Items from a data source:
^^^^^^^^^^^^^^^^

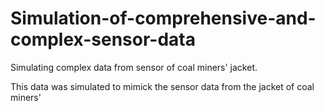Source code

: # Simulation-of-comprehensive-and-complex-sensor-data
Simulating complex data from sensor of coal miners' jacket.

This data was simulated to mimick the sensor data from the jacket of coal miners'
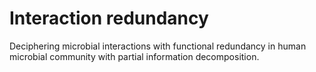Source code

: # Interaction redundancy
Deciphering microbial interactions with functional redundancy in human microbial community with partial information decomposition.
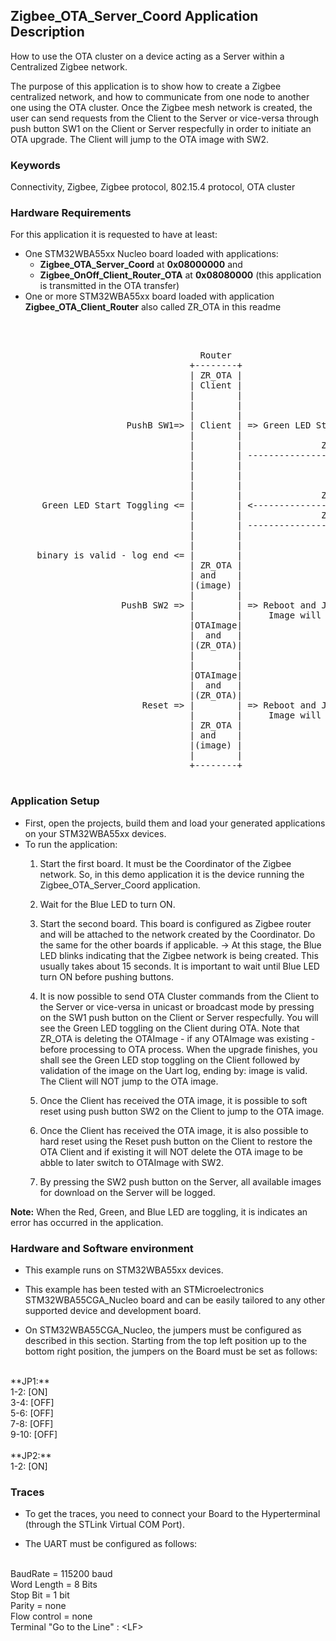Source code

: ## __Zigbee_OTA_Server_Coord Application Description__

How to use the OTA cluster on a device acting as a Server within a Centralized Zigbee network.

The purpose of this application is to show how to create a Zigbee centralized network, and how to communicate from one node to another one using the OTA cluster. Once the Zigbee mesh network is created, the user can send requests from the Client to the Server or vice-versa through push button SW1 on the Client or Server respecfully in order to initiate an OTA upgrade. The Client will jump to the OTA image with SW2.

### __Keywords__

Connectivity, Zigbee, Zigbee protocol, 802.15.4 protocol, OTA cluster

### __Hardware Requirements__

For this application it is requested to have at least:

* One STM32WBA55xx Nucleo board loaded with applications:
  * **Zigbee_OTA_Server_Coord** at **0x08000000** and 
  * **Zigbee_OnOff_Client_Router_OTA** at **0x08080000** (this application is transmitted in the OTA transfer)
* One or more STM32WBA55xx board loaded with application **Zigbee_OTA_Client_Router** also called ZR_OTA in this readme
</br>

<pre>

                                    Router                                                               Coord.
                                  +--------+                                                           +--------+
                                  | ZR_OTA |                                                           |        |
                                  | Client |                                                           | OTA    |
                                  |        |                                                           | Server |
                                  |        |                                               Push SW2 =&gt; |        | =&gt; Print Available Images for OTA Transfer
                                  |        |                                                           |        |
                      PushB SW1=> | Client | => Green LED Start Toggling                               |        |
                                  |        |                                                           |        |
                                  |        |               ZbZclOtaClientQueryNextImageReq             |        |
                                  |        | --------------------------------------------------------> |        |
                                  |        |                                                           |        |
                                  |        |                                    Start OTA Procedure <= |        |
                                  |        |                                                           |        |
                                  |        |               ZbZclOtaServerImageNotifyReq                |        |
      Green LED Start Toggling <= |        | <-------------------------------------------------------- |        |
                                  |        |               ZbZclOtaClientQueryNextImageReq             |        |
                                  |        | --------------------------------------------------------> |        |
                                  |        |                                                           |        |
                                  |        |                           OTA OnGoing till OTA Upgrade <= |        |
     binary is valid - log end <= |        |                    (Section 11.12 OTA Upgrade Diagram)    |        |
                                  | ZR_OTA |                                                           |        |
                                  | and    |                                                           |        |
                                  |(image) |                                                           |        |
                                  |        |                                                           |        |
                     PushB SW2 => |        | => Reboot and Jump to OTA Image                           |        |
                                  |        |     Image will connect if Coord get reset        Reset => |        | => Allow OTAImage (OnOff Router) to connect
                                  |OTAImage|                                                           |        |
                                  |  and   |                                                           |        |
                                  |(ZR_OTA)|                                                           |        |
                                  |        |                                                           |        |
                                  |        |                                                           |        |
                                  |OTAImage|                                                           |        |
                                  |  and   |                                                           |        |
                                  |(ZR_OTA)|                                                           |        |
                         Reset => |        | => Reboot and Jump to ZR_OTA                              |        |
                                  |        |     Image will connect if Coord get reset        Reset => |        | =>; Allow ZR_OTA to connect
                                  | ZR_OTA |                                                           |        |
                                  | and    |                                                           |        |
                                  |(image) |                                                           |        |
                                  |        |                                                           |        |
                                  +--------+                                                           +--------+
                                  
</pre> 

### __Application Setup__

* First, open the projects, build them and load your generated applications on your STM32WBA55xx devices.
* To run the application:
    1. Start the first board. It must be the Coordinator of the Zigbee network. So, in this demo application it is the device running the Zigbee_OTA_Server_Coord application.

    2. Wait for the Blue LED to turn ON.

    3. Start the second board. This board is configured as Zigbee router and will be attached to the network created by the Coordinator. Do the same for the other boards if applicable.
&rarr; At this stage, the Blue LED blinks indicating that the Zigbee network is being created. This usually takes about 15 seconds. It is important to wait until Blue LED turn ON before pushing buttons.

    4. It is now possible to send OTA Cluster commands from the Client to the Server or vice-versa in unicast or broadcast mode by pressing on the SW1 push button on the Client or Server respecfully. You will see the Green LED toggling on the Client during OTA. Note that ZR_OTA is deleting the OTAImage - if any OTAImage was existing - before processing to OTA process. When the upgrade finishes, you shall see the Green LED stop toggling on the Client followed by validation of the image on the Uart log, ending by: image is valid. The Client will NOT jump to the OTA image.
    
    5. Once the Client has received the OTA image, it is possible to soft reset using push button SW2 on the Client to jump to the OTA image. 

    6. Once the Client has received the OTA image, it is also possible to hard reset using the Reset push button on the Client to restore the OTA Client and if existing it will NOT delete the OTA image to be abble to later switch to OTAImage with SW2.
    
    7. By pressing the SW2 push button on the Server, all available images for download on the Server will be logged.

**Note:** When the Red, Green, and Blue LED are toggling, it is indicates an error has occurred in the application.

### __Hardware and Software environment__

* This example runs on STM32WBA55xx devices.

* This example has been tested with an STMicroelectronics STM32WBA55CGA_Nucleo board and can be easily tailored to any other supported device and development board.

* On STM32WBA55CGA_Nucleo, the jumpers must be configured as described in this section. Starting from the top left position up to the bottom right position, the jumpers on the Board must be set as follows:
<br>
**JP1:**</br>
1-2:  [ON]</br>
3-4:  [OFF]</br>
5-6:  [OFF]</br>
7-8:  [OFF]</br>
9-10: [OFF]</br>
<br>
**JP2:**</br>
1-2:  [ON]

### __Traces__

* To get the traces, you need to connect your Board to the Hyperterminal (through the STLink Virtual COM Port).

* The UART must be configured as follows:
<br>
BaudRate       = 115200 baud</br>
Word Length    = 8 Bits</br>
Stop Bit       = 1 bit</br>
Parity         = none</br>
Flow control   = none</br>
Terminal   "Go to the Line" : &lt;LF&gt;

^^^^^^^^^^^^^^^^

Work to be completed:
Your answer is an exact copy of the records above, stripped of pictures.

Written answer:
Source code

: # Simulation-of-comprehensive-and-complex-sensor-data
Simulating complex data from sensor of coal miners' jacket.

This data was simulated to mimick the sensor data from the jacket of coal miners'
Source code

: # Interaction redundancy
Deciphering microbial interactions with functional redundancy in human microbial community with partial information decomposition.
Source code

: ## __Zigbee_OTA_Server_Coord Application Description__

How to use the OTA cluster on a device acting as a Server within a Centralized Zigbee network.

The purpose of this application is to show how to create a Zigbee centralized network, and how to communicate from one node to another one using the OTA cluster. Once the Zigbee mesh network is created, the user can send requests from the Client to the Server or vice-versa through push button SW1 on the Client or Server respecfully in order to initiate an OTA upgrade. The Client will jump to the OTA image with SW2.

### __Keywords__

Connectivity, Zigbee, Zigbee protocol, 802.15.4 protocol, OTA cluster

### __Hardware Requirements__

For this application it is requested to have at least:

* One STM32WBA55xx Nucleo board loaded with applications:
  * **Zigbee_OTA_Server_Coord** at **0x08000000** and 
  * **Zigbee_OnOff_Client_Router_OTA** at **0x08080000** (this application is transmitted in the OTA transfer)
* One or more STM32WBA55xx board loaded with application **Zigbee_OTA_Client_Router** also called ZR_OTA in this readme
</br>

<pre>

                                    Router                                                               Coord.
                                  +--------+                                                           +--------+
                                  | ZR_OTA |                                                           |        |
                                  | Client |                                                           | OTA    |
                                  |        |                                                           | Server |
                                  |        |                                               Push SW2 =&gt; |        | =&gt; Print Available Images for OTA Transfer
                                  |        |                                                           |        |
                      PushB SW1=> | Client | => Green LED Start Toggling                               |        |
                                  |        |                                                           |        |
                                  |        |               ZbZclOtaClientQueryNextImageReq             |        |
                                  |        | --------------------------------------------------------> |        |
                                  |        |                                                           |        |
                                  |        |                                    Start OTA Procedure <= |        |
                                  |        |                                                           |        |
                                  |        |               ZbZclOtaServerImageNotifyReq                |        |
      Green LED Start Toggling <= |        | <-------------------------------------------------------- |        |
                                  |        |               ZbZclOtaClientQueryNextImageReq             |        |
                                  |        | --------------------------------------------------------> |        |
                                  |        |                                                           |        |
                                  |        |                           OTA OnGoing till OTA Upgrade <= |        |
     binary is valid - log end <= |        |                    (Section 11.12 OTA Upgrade Diagram)    |        |
                                  | ZR_OTA |                                                           |        |
                                  | and    |                                                           |        |
                                  |(image) |                                                           |        |
                                  |        |                                                           |        |
                     PushB SW2 => |        | => Reboot and Jump to OTA Image                           |        |
                                  |        |     Image will connect if Coord get reset        Reset => |        | => Allow OTAImage (OnOff Router) to connect
                                  |OTAImage|                                                           |        |
                                  |  and   |                                                           |        |
                                  |(ZR_OTA)|                                                           |        |
                                  |        |                                                           |        |
                                  |        |                                                           |        |
                                  |OTAImage|                                                           |        |
                                  |  and   |                                                           |        |
                                  |(ZR_OTA)|                                                           |        |
                         Reset => |        | => Reboot and Jump to ZR_OTA                              |        |
                                  |        |     Image will connect if Coord get reset        Reset => |        | =>; Allow ZR_OTA to connect
                                  | ZR_OTA |                                                           |        |
                                  | and    |                                                           |        |
                                  |(image) |                                                           |        |
                                  |        |                                                           |        |
                                  +--------+                                                           +--------+
                                  
</pre> 

### __Application Setup__

* First, open the projects, build them and load your generated applications on your STM32WBA55xx devices.
* To run the application:
    1. Start the first board. It must be the Coordinator of the Zigbee network. So, in this demo application it is the device running the Zigbee_OTA_Server_Coord application.

    2. Wait for the Blue LED to turn ON.

    3. Start the second board. This board is configured as Zigbee router and will be attached to the network created by the Coordinator. Do the same for the other boards if applicable.
&rarr; At this stage, the Blue LED blinks indicating that the Zigbee network is being created. This usually takes about 15 seconds. It is important to wait until Blue LED turn ON before pushing buttons.

    4. It is now possible to send OTA Cluster commands from the Client to the Server or vice-versa in unicast or broadcast mode by pressing on the SW1 push button on the Client or Server respecfully. You will see the Green LED toggling on the Client during OTA. Note that ZR_OTA is deleting the OTAImage - if any OTAImage was existing - before processing to OTA process. When the upgrade finishes, you shall see the Green LED stop toggling on the Client followed by validation of the image on the Uart log, ending by: image is valid. The Client will NOT jump to the OTA image.
    
    5. Once the Client has received the OTA image, it is possible to soft reset using push button SW2 on the Client to jump to the OTA image. 

    6. Once the Client has received the OTA image, it is also possible to hard reset using the Reset push button on the Client to restore the OTA Client and if existing it will NOT delete the OTA image to be abble to later switch to OTAImage with SW2.
    
    7. By pressing the SW2 push button on the Server, all available images for download on the Server will be logged.

**Note:** When the Red, Green, and Blue LED are toggling, it is indicates an error has occurred in the application.

### __Hardware and Software environment__

* This example runs on STM32WBA55xx devices.

* This example has been tested with an STMicroelectronics STM32WBA55CGA_Nucleo board and can be easily tailored to any other supported device and development board.

* On STM32WBA55CGA_Nucleo, the jumpers must be configured as described in this section. Starting from the top left position up to the bottom right position, the jumpers on the Board must be set as follows:
<br>
**JP1:**</br>
1-2:  [ON]</br>
3-4:  [OFF]</br>
5-6:  [OFF]</br>
7-8:  [OFF]</br>
9-10: [OFF]</br>
<br>
**JP2:**</br>
1-2:  [ON]

### __Traces__

* To get the traces, you need to connect your Board to the Hyperterminal (through the STLink Virtual COM Port).

* The UART must be configured as follows:
<br>
BaudRate       = 115200 baud</br>
Word Length    = 8 Bits</br>
Stop Bit       = 1 bit</br>
Parity         = none</br>
Flow control   = none</br>
Terminal   "Go to the Line" : &lt;LF&gt;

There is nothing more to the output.